The first “big danger” will likely be thunderstorms that could potentially produce tornadoes. Hurricane Milton started at a Category five but now sits at the high end of a four, and will only continue to weaken.

“As storms begin to make contact with the land, they start to lose their heat source. So we’re likely seeing a weakening trend right now, but because it’s starting from such a high end, that’s a big problem,” he said. “If it was starting from a category two and weakening, that’s one thing, but if you're starting from a category five and weakening, that’s something entirely different.” 

“The potential for disaster here is extremely high,” he said. 

That, while residents are dealing with the aftermath of Helene, which went past Tampa, but pushed six feet of storm surge into places like David Island. 
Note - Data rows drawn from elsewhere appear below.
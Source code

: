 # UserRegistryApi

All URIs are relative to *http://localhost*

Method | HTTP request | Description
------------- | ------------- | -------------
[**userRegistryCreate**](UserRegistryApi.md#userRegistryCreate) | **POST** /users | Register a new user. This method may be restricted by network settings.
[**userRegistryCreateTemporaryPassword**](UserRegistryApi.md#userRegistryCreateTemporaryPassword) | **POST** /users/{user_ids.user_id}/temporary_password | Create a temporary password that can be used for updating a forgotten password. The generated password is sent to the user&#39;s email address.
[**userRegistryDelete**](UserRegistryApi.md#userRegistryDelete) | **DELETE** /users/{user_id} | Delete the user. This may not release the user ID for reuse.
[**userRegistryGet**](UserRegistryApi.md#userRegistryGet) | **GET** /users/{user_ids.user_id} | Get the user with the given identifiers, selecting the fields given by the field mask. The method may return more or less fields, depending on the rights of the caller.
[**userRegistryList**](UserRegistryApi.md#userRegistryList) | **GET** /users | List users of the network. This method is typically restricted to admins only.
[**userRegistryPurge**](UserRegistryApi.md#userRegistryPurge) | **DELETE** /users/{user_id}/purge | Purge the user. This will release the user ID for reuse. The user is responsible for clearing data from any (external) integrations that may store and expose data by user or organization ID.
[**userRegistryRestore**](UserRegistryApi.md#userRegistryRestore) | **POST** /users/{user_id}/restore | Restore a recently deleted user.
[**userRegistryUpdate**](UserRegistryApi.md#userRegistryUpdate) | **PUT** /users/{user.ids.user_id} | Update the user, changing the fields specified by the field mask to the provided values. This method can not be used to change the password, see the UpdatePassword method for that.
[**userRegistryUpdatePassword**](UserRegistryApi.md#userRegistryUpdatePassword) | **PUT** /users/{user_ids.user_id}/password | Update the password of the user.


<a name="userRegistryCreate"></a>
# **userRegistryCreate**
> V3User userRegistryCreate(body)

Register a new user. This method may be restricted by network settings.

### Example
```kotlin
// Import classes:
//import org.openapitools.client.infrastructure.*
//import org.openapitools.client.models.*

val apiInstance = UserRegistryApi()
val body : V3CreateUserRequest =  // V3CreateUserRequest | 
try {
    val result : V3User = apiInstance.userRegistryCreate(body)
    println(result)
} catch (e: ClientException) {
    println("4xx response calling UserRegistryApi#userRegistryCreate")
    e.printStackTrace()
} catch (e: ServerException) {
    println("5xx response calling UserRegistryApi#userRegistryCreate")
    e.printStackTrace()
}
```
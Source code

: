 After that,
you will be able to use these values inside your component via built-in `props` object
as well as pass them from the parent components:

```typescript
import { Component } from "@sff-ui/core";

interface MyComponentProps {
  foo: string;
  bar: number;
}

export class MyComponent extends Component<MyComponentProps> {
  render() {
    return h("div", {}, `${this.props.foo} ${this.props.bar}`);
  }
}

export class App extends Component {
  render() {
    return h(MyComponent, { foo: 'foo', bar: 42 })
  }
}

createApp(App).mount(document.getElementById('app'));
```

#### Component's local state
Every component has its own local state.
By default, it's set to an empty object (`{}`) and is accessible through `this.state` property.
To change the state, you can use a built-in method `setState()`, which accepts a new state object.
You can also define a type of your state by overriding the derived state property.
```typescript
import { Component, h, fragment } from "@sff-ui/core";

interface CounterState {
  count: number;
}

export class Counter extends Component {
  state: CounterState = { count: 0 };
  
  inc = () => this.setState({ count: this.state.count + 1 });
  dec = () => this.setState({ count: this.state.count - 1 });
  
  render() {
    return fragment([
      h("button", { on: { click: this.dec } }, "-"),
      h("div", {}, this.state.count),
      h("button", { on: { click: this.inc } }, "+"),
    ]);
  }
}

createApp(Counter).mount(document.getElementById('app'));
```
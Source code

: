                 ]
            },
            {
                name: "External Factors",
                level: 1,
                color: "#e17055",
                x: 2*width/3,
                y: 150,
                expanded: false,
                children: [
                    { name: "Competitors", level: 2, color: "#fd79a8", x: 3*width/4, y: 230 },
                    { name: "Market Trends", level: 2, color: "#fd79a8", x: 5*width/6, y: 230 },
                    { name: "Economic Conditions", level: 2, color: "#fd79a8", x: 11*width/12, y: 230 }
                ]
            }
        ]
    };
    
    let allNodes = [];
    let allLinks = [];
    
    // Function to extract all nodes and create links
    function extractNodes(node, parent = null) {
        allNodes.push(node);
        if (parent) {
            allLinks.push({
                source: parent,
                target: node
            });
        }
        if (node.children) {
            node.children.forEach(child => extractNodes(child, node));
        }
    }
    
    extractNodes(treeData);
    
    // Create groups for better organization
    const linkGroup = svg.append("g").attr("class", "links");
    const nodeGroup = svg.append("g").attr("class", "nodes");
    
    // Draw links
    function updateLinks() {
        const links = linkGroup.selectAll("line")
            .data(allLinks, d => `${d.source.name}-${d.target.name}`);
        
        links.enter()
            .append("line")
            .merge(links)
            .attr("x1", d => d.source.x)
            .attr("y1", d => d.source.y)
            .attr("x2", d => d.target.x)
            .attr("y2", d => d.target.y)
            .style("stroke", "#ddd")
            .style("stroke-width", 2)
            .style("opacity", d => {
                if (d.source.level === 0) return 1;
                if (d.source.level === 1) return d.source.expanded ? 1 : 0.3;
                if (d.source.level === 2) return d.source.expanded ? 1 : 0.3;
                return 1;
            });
“We were there yesterday driving around, there’s just big piles of debris everywhere,” he said. “People had started the cleanup process and literally had to stop and evacuate, so all that stuff is on the ground, just waiting to be picked up by the surge or the wind and flung around. It’s one more thing added to the potential danger of the storm.”

What will happen next is “balanced on a knife edge,” he said. 

“If the eye goes a little bit south of the Bay, you’re going to get offshore flow into Tampa Bay, which will reduce the storm surge. If it goes right into the bay, you’re going to see a catastrophic event happening in Tampa.

“It’s making people extremely worried, because this is not something that’s ever happened before. It’s been hundreds of years since we’ve had a hurricane track into Tampa Bay. It’s very unusual for them to come in this direction, and very unusual for them to be a category four.”

As things progress, Robinson said he and his team will hunker down in a parking garage to stay above the storm surge and out of the way of flying debris, while documenting the storm for Canadian viewers as best they can.